Rajat Venkatesh

Posted on Jan 27, 2020 • Originally published at tokern.io

Secure Data Lake with AWS Lake Formation Tutorial

#aws #database #governance #security

AWS Lake Formation helps to build a secure data lake on data in AWS S3.
This blog will help you get started by describing the steps to setup a basic data lake with S3, Glue, Lake Formation
and Athena in AWS. The tutorial will use
New York City Taxi and Limousine Commission (TLC) Trip Record Data
as the data set.

Image by Jerry Hargrove

At the end of the tutorial, you will have a data lake setup with Lake Formation.

Prerequisites

Setup AWS Lake Formation using instructions in Getting Started Tutorial.
After the tutorial, the following users and roles are setup:
- Administrator is the Administrator IAM User
- NycWorkflowRole is the IAM Role for Workflows
- lakeadmin is the Data Lake Administrator
Upgrade to Lake Formation Permissions model as described the Upgrade Tutorial.
Setup AWS Athena

Import Taxi Data into Lake Formation

Allow NycWorkflowRole to read NYC Data

Goto IAM > Policies > Create Policy
Follow the wizard and create a policy with name S3NycBucketRead with the following definition:

    {
      "Version": "2012-10-17",
      "Statement": [
                {
                        "Sid": "VisualEditor0",
                        "Effect": "Allow",
                        "Action": [
                        "s3:GetObject",
                                "s3:ListBucket"
                        ],
                        "Resource": [
                                "arn:aws:s3:::nyc-tlc",
                                "arn:aws:s3:::nyc-tlc/*"
                        ]
                }
      ]
    }

Attach S3NycBucketRead policy to NycWorkFlowRole

Create a database and grant permissions

Head to AWS Lake Formation > Databases > Create Database
Fill the form with details below and click on Create Database
- Name: taxidata
Click on Databases in left navigation pane
Select taxidata.
Click on Actions > Grant
Fill up the form with following details and then click on Grant
- IAM Users and Roles: NycWorkflowRole
- Database Permissions: Create Table, Alter.

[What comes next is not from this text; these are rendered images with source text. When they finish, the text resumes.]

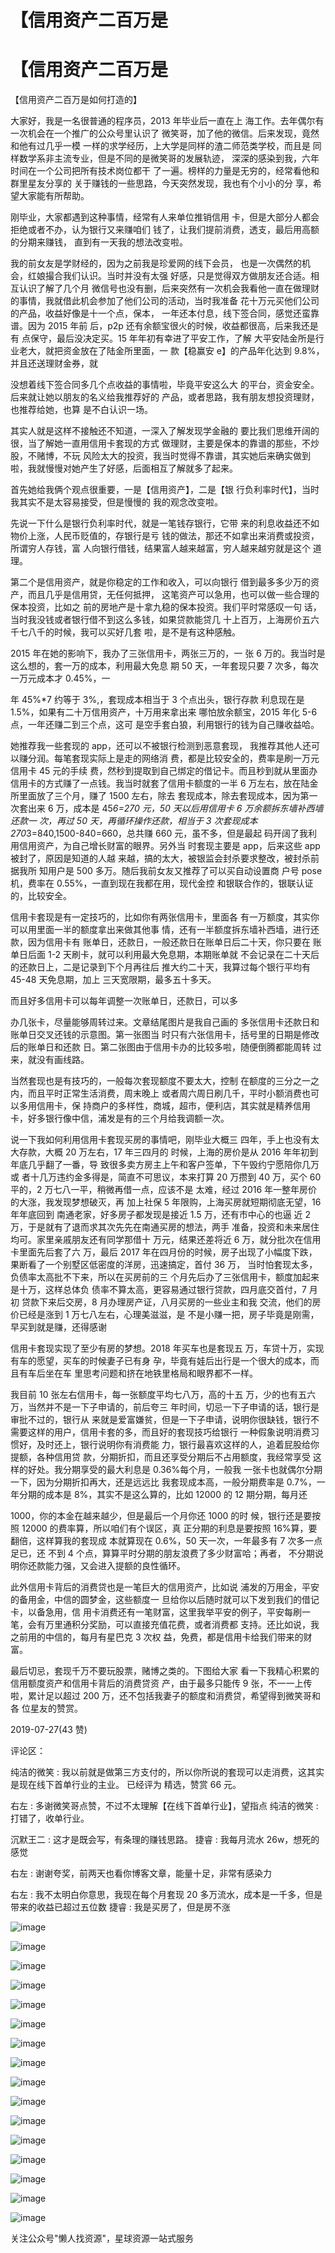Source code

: # 【信用资产二百万是

# 【信用资产二百万是

【信用资产二百万是如何打造的】

大家好，我是一名很普通的程序员，2013 年毕业后一直在上 海工作。去年偶尔有一次机会在一个推广的公众号里认识了 微笑哥，加了他的微信。后来发现，竟然和他有过几乎一模 一样的求学经历，上大学是同样的渣二师范类学校，而且是 同样数学系非主流专业，但是不同的是微笑哥的发展轨迹， 深深的感染到我，六年时间在一个公司把所有技术岗位都干 了一遍。榜样的力量是无穷的，经常看他和群里星友分享的 关于赚钱的一些思路，今天突然发现，我也有个小小的分 享，希望大家能有所帮助。

刚毕业，大家都遇到这种事情，经常有人来单位推销信用 卡，但是大部分人都会拒绝或者不办，认为银行又来赚咱们 钱了，让我们提前消费，透支，最后用高额的分期来赚钱， 直到有一天我的想法改变啦。

我的前女友是学财经的，因为之前我是珍爱网的线下会员， 也是一次偶然的机会，红娘撮合我们认识。当时并没有太强 好感，只是觉得双方做朋友还合适。相互认识了解了几个月 微信号也没有删，后来突然有一次机会我看他一直在做理财 的事情，我就借此机会参加了他们公司的活动，当时我准备 花十万元买他们公司的产品，收益好像是十一个点，保本， 一年还本付息，线下签合同，感觉还蛮靠谱。因为 2015 年前 后，p2p 还有余额宝很火的时候，收益都很高，后来我还是有 点保守，最后没决定买。15 年年初有幸进了平安工作，了解 大平安陆金所是行业老大，就把资金放在了陆金所里面，一 款【稳赢安 e】的产品年化达到 9.8%，并且还送理财金券，就

没想着线下签合同多几个点收益的事情啦，毕竟平安这么大 的平台，资金安全。后来就让她以朋友的名义给我推荐好的 产品，或者思路，我有朋友想投资理财，也推荐给她，也算 是不白认识一场。

其实人就是这样不接触还不知道，一深入了解发现学金融的 要比我们思维开阔的很，当了解她一直用信用卡套现的方式 做理财，主要是保本的靠谱的那些，不炒股，不赌博，不玩 风险太大的投资，我当时觉得不靠谱，其实她后来确实做到 啦，我就慢慢对她产生了好感，后面相互了解就多了起来。

首先她给我俩个观点很重要，一是【信用资产】，二是【银 行负利率时代】，当时我其实不是太容易接受，但是慢慢的 我的观念改变啦。

先说一下什么是银行负利率时代，就是一笔钱存银行，它带 来的利息收益还不如物价上涨，人民币贬值的，存银行是亏 钱的做法，那还不如拿出来消费或投资，所谓穷人存钱，富 人向银行借钱，结果富人越来越富，穷人越来越穷就是这个 道理。

第二个是信用资产，就是你稳定的工作和收入，可以向银行 借到最多多少万的资产，而且几乎是信用贷，无任何抵押， 这笔资产可以急用，也可以做一些合理的保本投资，比如之 前的房地产是十拿九稳的保本投资。我们平时常感叹一句 话，当时我没钱或者银行借不到这么多钱，如果贷款能贷几 十上百万，上海房价五六千七八千的时候，我可以买好几套 啦，是不是有这种感触。

2015 年在她的影响下，我办了三张信用卡，两张三万的，一 张 6 万的。我当时是这么想的，套一万的成本，利用最大免息 期 50 天，一年套现只要 7 次多，每次一万元成本才 0.45%，一

年 45%*7 约等于 3%,，套现成本相当于 3 个点出头，银行存款 利息现在是 1.5%，如果有二十万信用资产，十万用来拿出来 哪怕放余额宝，2015 年化 5-6 点，一年还赚二到三个点，这可 是空手套白狼，利用银行的钱为自己赚收益哈。

她推荐我一些套现的 app，还可以不被银行检测到恶意套现， 我推荐其他人还可以赚分润。每笔套现实际上是走的网络消 费，都是比较安全的，费率是刷一万元信用卡 45 元的手续 费，然秒到提取到自己绑定的借记卡。而且秒到就从里面办 信用卡的方式赚了一点钱。我当时就套了信用卡额度的一半 6 万左右，放在陆金所里面放了三个月，赚了 1500 左右，除去 套现成本，除去套现成本，因为第一次套出来 6 万，成本是 45*6=270 元，50 天以后用信用卡 6 万余额拆东墙补西墙还款一 次，再过 50 天，再循环操作还款，相当于 3 次套现成本 270*3=840,1500-840=660，总共赚 660 元，虽不多，但是最起 码开阔了我利用信用资产，为自己增长财富的眼界。另外当 时套现主要是 app，后来这些 app 被封了，原因是知道的人越 来越，搞的太大，被银监会封杀要求整改，被封杀前据我所 知用户是 500 多万。随后我前女友又推荐了可以买自动设置商 户号 pose 机，费率在 0.55%，一直到现在我都在用，现代金控 和银联合作的，银联认证的，比较安全。

信用卡套现是有一定技巧的，比如你有两张信用卡，里面各 有一万额度，其实你可以用里面一半的额度拿出来做其他事 情，还有一半额度拆东墙补西墙，进行还款，因为信用卡有 账单日，还款日，一般还款日在账单日后二十天，你只要在 账单日后面 1-2 天刷卡，就可以利用最大免息期，本期账单就 不会记录在二十天后的还款日上，二是记录到下个月再往后 推大约二十天，我算过每个银行平均有 45-48 天免息期，加上 三天宽限期，最多五十多天。

而且好多信用卡可以每年调整一次账单日，还款日，可以多

办几张卡，尽量能够周转过来。文章结尾图片是我自己画的 多张信用卡还款日和账单日交叉还钱的示意图。第一张图当 时只有六张信用卡，括号里的日期是修改后的账单日和还款 日。第二张图由于信用卡办的比较多啦，随便倒腾都能周转 过来，就没有画线路。

当然套现也是有技巧的，一般每次套现额度不要太大，控制 在额度的三分之一之内，而且平时正常生活消费，周末晚上 或者周六周日刷几千，平时小额消费也可以多用信用卡，保 持商户的多样性，商城，超市，便利店，其实就是精养信用 卡，好多银行像中信，浦发是有的三个月给我调额一次。

说一下我如何利用信用卡套现买房的事情吧，刚毕业大概三 四年，手上也没有太大存款，大概 20 万左右，17 年三四月的 时候，上海的房价是从 2016 年年初到年底几乎翻了一番，导 致很多卖方房主上午和客户签单，下午毁约宁愿陪你几万或 者十几万违约金多得是，简直不可思议，本来打算 20 万攒到 40 万，买个 60 平的，2 万七八一平，稍微再借一点，应该不是 太难，经过 2016 年一整年房价的大涨，我发现梦想破灭，再 加上社保 5 年限购，上海买房就短期彻底无望，16 年年底回到 南通老家，好多房子都发现是接近 1.5 万，还有市中心的也逼 近 2 万，于是就有了退而求其次先先在南通买房的想法，两手 准备，投资和未来居住均可。家里亲戚朋友还有同学那借十 万元，结果还差将近 6 万，就分批次在信用卡里面先后套了六 万，最后 2017 年在四月份的时候，房子出现了小幅度下跌， 果断看了一个别墅区低密度的洋房，迅速搞定，首付 36 万， 当时怕套现太多，负债率太高批不下来，所以在买房前的三 个月先后办了三张信用卡，额度加起来是十万，这样总体负 债率不算太高，更容易通过银行贷款，四月底交首付，7 月初 贷款下来后交房，8 月办理房产证，八月买房的一些业主和我 交流，他们的房价已经是涨到 1 万七八左右，心理美滋滋，是 不是小赚一把，房子毕竟是刚需，早买到就是赚，还得感谢

信用卡套现实现了至少有房的梦想。2018 年买车也是套现五 万，车贷十万，实现有车的愿望，买车的时候妻子已有身 孕，毕竟有娃后出行是一个很大的成本，而且有车后坐在车 里思考问题和挤在地铁里格局和眼界都不一样。

我目前 10 张左右信用卡，每一张额度平均七八万，高的十五 万，少的也有五六万，当然并不是一下子申请的，前后夸三 年时间，切忌一下子申请的话，银行是审批不过的，银行从 来就是爱富嫌贫，但是一下子申请，说明你很缺钱，银行不 需要这样的用户，信用卡套的多，而且好的套现技巧给银行 一种假象说明消费习惯好，及时还上，银行说明你有消费能 力，银行最喜欢这样的人，追着屁股给你提额，各种信用贷 款，分期折扣，而且还享受分期后不占用额度，我经常享受 这样的好处。我分期享受的最大利息是 0.36%每个月，一般我 一张卡也就偶尔分期一下，因为分期折扣再大，还是远远比 我套现成本高，一般分期费率是 0.7%，一年分期的成本是 8%，其实不是这么算的，比如 12000 的 12 期分期，每月还

1000，你的本金在越来越少，但是最后一个月你还 1000 的时 候，银行还是要按照 12000 的费率算，所以咱们有个误区，真 正分期的利息是要按照 16%算，要翻倍，这样算我的套现成 本就算现在 0.6%，50 天一次，一年最多有 7 次多一点足已，还 不到 4 个点，算算平时分期的朋友浪费了多少财富哈；再者， 不分期说明你还款能力强，又会进入提额的良性循环。

此外信用卡背后的消费贷也是一笔巨大的信用资产，比如说 浦发的万用金，平安的备用金，中信的圆梦金，这些额度一 旦给你以后随时就可以下发到我们的借记卡，以备急用，信 用卡消费还有一笔财富，这里我举平安的例子，平安每刷一 笔，会有万里通积分奖励，可以直接充值花费，或者消费都 支持。还比如说，我之前用的中信的，每月有星巴克 3 次权 益，免费，都是信用卡给我们带来的财富。

最后切忌，套现千万不要玩股票，赌博之类的。下图给大家 看一下我精心积累的信用额度资产和信用卡背后的消费贷资 产，由于最多只能传 9 张，不一一上传啦，累计足以超过 200 万，还不包括我妻子的额度和消费贷，希望得到微笑哥和各 位星友的赞赏。

2019-07-27(43 赞)

评论区：

纯洁的微笑 : 我以前就是做第三方支付的，所以你所说的套现可以走消费，这其实是现在线下首单行业的主业。 已经评为 精选，赞赏 66 元。

右左 : 多谢微笑哥点赞，不过不太理解【在线下首单行业】，望指点 纯洁的微笑 : 打错了，收单行业。

沉默王二 : 这才是既会写，有条理的赚钱思路。 捷睿 : 我每月流水 26w，想死的感觉

右左 : 谢谢夸奖，前两天也看你博客文章，能量十足，非常有感染力

右左 : 我不太明白你意思，我现在每个月套现 20 多万流水，成本是一千多，但是带来的收益已超过五位数 捷睿 : 我是买房了，但是房不涨

![image](img/Image_025.png)

![image](img/Image_026.png)

![image](img/Image_027.png)

![image](img/Image_028.png)

![image](img/Image_029.png)

![image](img/Image_030.png)

![image](img/Image_031.png)

![image](img/Image_032.png)

![image](img/Image_033.png)

![image](img/Image_034.png)

![image](img/Image_035.png)

![image](img/Image_036.png)

![image](img/Image_037.png)

![image](img/Image_038.png)

![image](img/Image_039.png)

![image](img/Image_040.png)

关注公众号"懒人找资源"，星球资源一站式服务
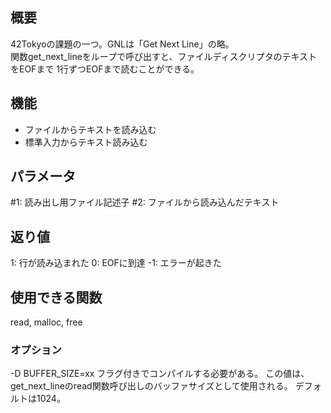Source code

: ## 概要
42Tokyoの課題の一つ。GNLは「Get Next Line」の略。</br>
関数get_next_lineをループで呼び出すと、ファイルディスクリプタのテキストをEOFまで
1行ずつEOFまで読むことができる。

## 機能
- ファイルからテキストを読み込む
- 標準入力からテキスト読み込む

## パラメータ
\#1: 読み出し用ファイル記述子 
\#2: ファイルから読み込んだテキスト

## 返り値
1: 行が読み込まれた
0: EOFに到達
-1: エラーが起きた

## 使用できる関数
read, malloc, free

### オプション
-D BUFFER_SIZE=xx フラグ付きでコンパイルする必要がある。
この値は、get_next_lineのread関数呼び出しのバッファサイズとして使用される。
デフォルトは1024。
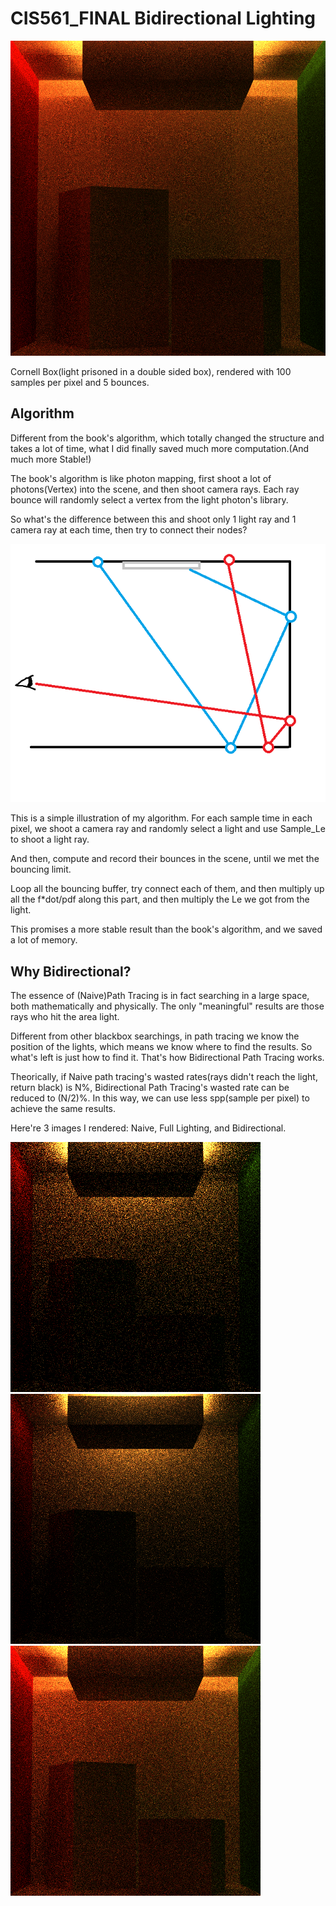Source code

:# CIS561_FINAL Bidirectional Lighting

![](./BD_1KHD.png)

Cornell Box(light prisoned in a double sided box), rendered with 100 samples per pixel and 5 bounces.

## Algorithm

Different from the book's algorithm, which totally changed the structure and takes a lot of time, what I did finally saved much more computation.(And much more Stable!) 

The book's algorithm is like photon mapping, first shoot a lot of photons(Vertex) into the scene, and then shoot camera rays. Each ray bounce will randomly select a vertex from the light photon's library.

So what's the difference between this and shoot only 1 light ray and 1 camera ray at each time, then try to connect their nodes? 

![](./illus.png)

This is a simple illustration of my algorithm. For each sample time in each pixel, we shoot a camera ray and randomly select a light and use Sample_Le to shoot a light ray. 

And then, compute and record their bounces in the scene, until we met the bouncing limit. 

Loop all the bouncing buffer, try connect each of them, and then multiply up all the f*dot/pdf along this part, and then multiply the Le we got from the light.

This promises a more stable result than the book's algorithm, and we saved a lot of memory. 

## Why Bidirectional? 

The essence of (Naive)Path Tracing is in fact searching in a large space, both mathematically and physically. The only "meaningful"
results are those rays who hit the area light. 

Different from other blackbox searchings, in path tracing we know the position of the lights, which means we know where to find the results. So what's left is just how to find it. That's how Bidirectional Path Tracing works.

Theorically, if Naive path tracing's wasted rates(rays didn't reach the light, return black) is N%, Bidirectional Path Tracing's wasted rate can be reduced to (N/2)%. In this way, we can use less spp(sample per pixel) to achieve the same results.

Here're 3 images I rendered: Naive, Full Lighting, and Bidirectional.

![](./naive.png)
![](./full.png)
![](./bd.png)
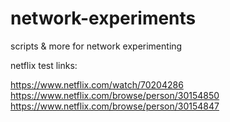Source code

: # network-experiments
scripts &amp; more for network experimenting


netflix test links:  

https://www.netflix.com/watch/70204286  
https://www.netflix.com/browse/person/30154850  
https://www.netflix.com/browse/person/30154847  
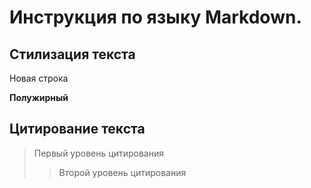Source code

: # Инструкция по языку Markdown.

## Стилизация текста

Новая строка

**Полужирный**

## Цитирование текста

>  Первый уровень цитирования
>> Второй уровень цитирования
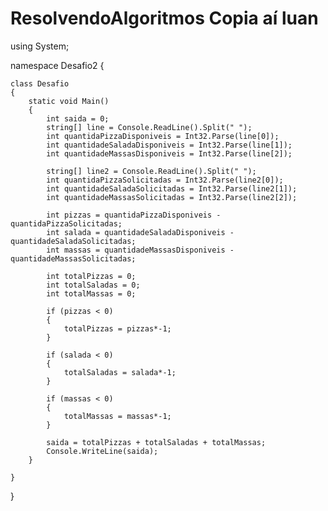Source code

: # ResolvendoAlgoritmos Copia aí luan

using System;

namespace Desafio2
{

    class Desafio
    {
        static void Main()
        {
            int saida = 0;
            string[] line = Console.ReadLine().Split(" ");
            int quantidaPizzaDisponiveis = Int32.Parse(line[0]);
            int quantidadeSaladaDisponiveis = Int32.Parse(line[1]);
            int quantidadeMassasDisponiveis = Int32.Parse(line[2]);

            string[] line2 = Console.ReadLine().Split(" ");
            int quantidaPizzaSolicitadas = Int32.Parse(line2[0]);
            int quantidadeSaladaSolicitadas = Int32.Parse(line2[1]);
            int quantidadeMassasSolicitadas = Int32.Parse(line2[2]);

            int pizzas = quantidaPizzaDisponiveis - quantidaPizzaSolicitadas;
            int salada = quantidadeSaladaDisponiveis - quantidadeSaladaSolicitadas;
            int massas = quantidadeMassasDisponiveis - quantidadeMassasSolicitadas;

            int totalPizzas = 0;
            int totalSaladas = 0;
            int totalMassas = 0;

            if (pizzas < 0)
            {
                totalPizzas = pizzas*-1;
            }

            if (salada < 0)
            {
                totalSaladas = salada*-1;
            }

            if (massas < 0)
            {
                totalMassas = massas*-1;
            }

            saida = totalPizzas + totalSaladas + totalMassas;
            Console.WriteLine(saida);
        }
            
    }
}
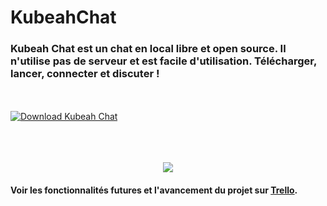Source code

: # KubeahChat

<h3>Kubeah Chat est un chat en local libre et open source. Il n'utilise pas de serveur et est facile d'utilisation. Télécharger, lancer, connecter et discuter !</h3>
<br></br>
<a href="https://sourceforge.net/projects/kubeah-chat/files/latest/download" rel="nofollow"><img alt="Download Kubeah Chat" src="https://a.fsdn.com/con/app/sf-download-button"></a>
<br></br>
<br></br>
<p align="center">
  <img src="https://kubeah.com/img/logoKChat.ico">
</p>

<h4>Voir les fonctionnalités futures et l'avancement du projet sur <a href="https://trello.com/b/XEJVgYdi">Trello</a>.</h4>
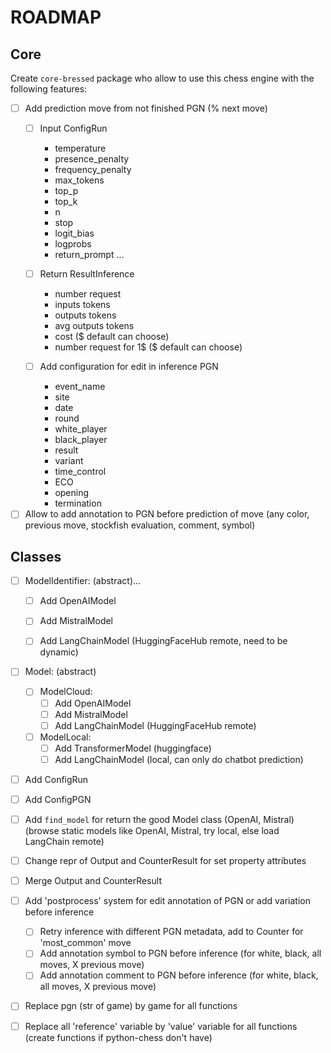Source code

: # ROADMAP

## Core

Create `core-bressed` package who allow to use this chess engine with the following features:
- [ ] Add prediction move from not finished PGN (% next move)
  - [ ] Input ConfigRun
    - temperature
    - presence_penalty
    - frequency_penalty
    - max_tokens
    - top_p
    - top_k
    - n
    - stop
    - logit_bias
    - logprobs
    - return_prompt
...

  - [ ] Return ResultInference 
    - number request
    - inputs tokens
    - outputs tokens
    - avg outputs tokens
    - cost ($ default can choose)
    - number request for 1$ ($ default can choose)


  - [ ] Add configuration for edit in inference PGN 
    - event_name
    - site
    - date
    - round
    - white_player
    - black_player
    - result
    - variant
    - time_control
    - ECO
    - opening
    - termination

- [ ] Allow to add annotation to PGN before prediction of move (any color, previous move, stockfish evaluation, comment, symbol)

## Classes
- [ ] ModelIdentifier: (abstract)...
  - [ ] Add OpenAIModel
  - [ ] Add MistralModel
  - [ ] Add LangChainModel (HuggingFaceHub remote, need to be dynamic)
  

- [ ] Model: (abstract)
  - [ ] ModelCloud:
    - [ ] Add OpenAIModel
    - [ ] Add MistralModel
    - [ ] Add LangChainModel (HuggingFaceHub remote)
    
  - [ ] ModelLocal:
    - [ ] Add TransformerModel (huggingface)
    - [ ] Add LangChainModel (local, can only do chatbot prediction)
  
- [ ] Add ConfigRun
- [ ] Add ConfigPGN

- [ ] Add `find_model` for return the good Model class (OpenAI, Mistral) (browse static models like OpenAI, Mistral, try local, else load LangChain remote)
- [ ] Change repr of Output and CounterResult for set property attributes
- [ ] Merge Output and CounterResult

- [ ] Add 'postprocess' system for edit annotation of PGN or add variation before inference
  - [ ] Retry inference with different PGN metadata, add to Counter for 'most_common' move
  - [ ] Add annotation symbol to PGN before inference (for white, black, all moves, X previous move)
  - [ ] Add annotation comment to PGN before inference (for white, black, all moves, X previous move)

- [ ] Replace pgn (str of game) by game for all functions
- [ ] Replace all 'reference' variable by 'value' variable for all functions (create functions if python-chess don't have)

Create a Crawler to register the data in Glue data catalog

A Glue Crawler will read the files in nyc-tlc bucket and create tables in a database automatically.

Head to AWS Glue > Crawlers > Add Crawler
Fill in the following details in the wizard and click Finish at the end.

Field	Value
Crawler Name	TaxiCrawler
Tags	project: lake_formation_example
Crawler Source Type	Data Stores
Choose a data Store	S3
Crawl data in	Specified Path in another account
Include Path	s3://nyc-tlc/trip data/
Exclude Patterns	fhv_tripdata_2015* fhv_tripdata_2016* fhv_tripdata_2017* fhv_tripdata_2018* yellow* green*
Add Another Data Store	YES
Choose a data Store	S3
Crawl data in	Specified Path in another account
Include Path	s3://nyc-tlc/misc/
Exclude Patterns	foil shared* uber* .html .zip FOIL_*
Add another Data Store	No
IAM Role	Choose an Existing Role
IAM Role	NycWorkflowRole
Frequency	Run On Demand
Choose an existing database	TaxiData
Prefix added to tables	csv_

In the the crawlers list, select the TaxiCrawler and click the Run Crawler button. This should take less than a minute and it will crawl the CSV files you've not excluded in the taxi S3 bucket.
Database -> Tables and review the tables.

Verify Data in AWS Athena

Fire up athenacli as lakeadmin and run a couple of queries to verify the data looks good.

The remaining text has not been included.